Activity: Scan the records for "which". Report each line that includes it.

**** Record set ****

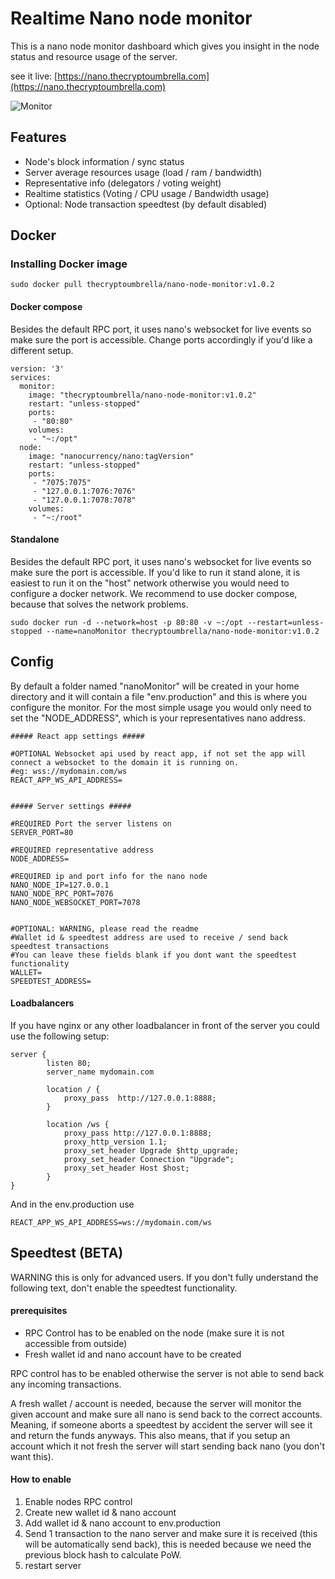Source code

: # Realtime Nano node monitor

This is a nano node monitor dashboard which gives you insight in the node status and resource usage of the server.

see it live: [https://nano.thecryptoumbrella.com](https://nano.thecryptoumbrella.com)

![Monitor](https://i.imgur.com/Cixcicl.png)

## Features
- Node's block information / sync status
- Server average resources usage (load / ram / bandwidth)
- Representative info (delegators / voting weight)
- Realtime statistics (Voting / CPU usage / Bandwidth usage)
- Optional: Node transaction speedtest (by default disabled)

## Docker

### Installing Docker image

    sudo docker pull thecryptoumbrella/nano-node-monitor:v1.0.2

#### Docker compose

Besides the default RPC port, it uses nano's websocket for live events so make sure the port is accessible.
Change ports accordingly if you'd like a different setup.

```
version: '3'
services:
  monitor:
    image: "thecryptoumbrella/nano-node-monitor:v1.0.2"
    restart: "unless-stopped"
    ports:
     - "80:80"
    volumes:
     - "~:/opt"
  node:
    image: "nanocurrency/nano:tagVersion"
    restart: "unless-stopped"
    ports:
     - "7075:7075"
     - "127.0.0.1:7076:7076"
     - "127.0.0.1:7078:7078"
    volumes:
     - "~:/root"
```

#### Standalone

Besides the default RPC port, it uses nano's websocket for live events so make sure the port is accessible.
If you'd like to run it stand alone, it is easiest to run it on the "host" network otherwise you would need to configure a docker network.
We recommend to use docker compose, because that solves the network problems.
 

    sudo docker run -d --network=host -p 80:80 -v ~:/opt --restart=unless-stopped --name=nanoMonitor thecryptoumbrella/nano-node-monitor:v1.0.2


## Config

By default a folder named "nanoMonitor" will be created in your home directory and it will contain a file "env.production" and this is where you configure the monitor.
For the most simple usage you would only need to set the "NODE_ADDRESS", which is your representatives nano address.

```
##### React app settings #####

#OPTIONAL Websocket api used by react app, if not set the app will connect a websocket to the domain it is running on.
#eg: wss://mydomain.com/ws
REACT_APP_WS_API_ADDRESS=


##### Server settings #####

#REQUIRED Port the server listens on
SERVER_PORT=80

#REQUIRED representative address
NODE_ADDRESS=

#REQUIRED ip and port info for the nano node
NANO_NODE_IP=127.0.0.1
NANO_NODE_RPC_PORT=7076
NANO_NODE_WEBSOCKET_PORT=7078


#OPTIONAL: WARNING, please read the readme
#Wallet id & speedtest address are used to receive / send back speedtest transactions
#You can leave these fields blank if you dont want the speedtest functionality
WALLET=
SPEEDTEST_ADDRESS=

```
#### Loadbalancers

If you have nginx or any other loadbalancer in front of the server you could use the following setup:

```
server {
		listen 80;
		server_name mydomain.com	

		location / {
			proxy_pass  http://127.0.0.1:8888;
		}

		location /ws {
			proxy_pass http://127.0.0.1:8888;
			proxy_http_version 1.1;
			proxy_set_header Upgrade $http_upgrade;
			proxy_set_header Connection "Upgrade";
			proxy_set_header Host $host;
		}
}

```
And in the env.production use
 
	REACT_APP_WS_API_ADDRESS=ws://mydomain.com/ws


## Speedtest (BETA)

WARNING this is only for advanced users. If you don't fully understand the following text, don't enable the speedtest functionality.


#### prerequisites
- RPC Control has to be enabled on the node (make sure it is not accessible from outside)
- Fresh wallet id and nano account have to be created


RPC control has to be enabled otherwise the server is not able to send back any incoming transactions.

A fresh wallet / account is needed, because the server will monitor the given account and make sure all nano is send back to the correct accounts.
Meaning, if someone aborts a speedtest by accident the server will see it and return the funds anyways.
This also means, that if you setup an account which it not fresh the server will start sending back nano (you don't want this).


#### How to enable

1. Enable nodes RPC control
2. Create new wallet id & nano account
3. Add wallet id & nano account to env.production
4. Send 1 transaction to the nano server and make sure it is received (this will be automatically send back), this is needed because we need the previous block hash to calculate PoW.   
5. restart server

****

Written answer:
This is a nano node monitor dashboard which gives you insight in the node status and resource usage of the server.
For the most simple usage you would only need to set the "NODE_ADDRESS", which is your representatives nano address.
This also means, that if you setup an account which it not fresh the server will start sending back nano (you don't want this).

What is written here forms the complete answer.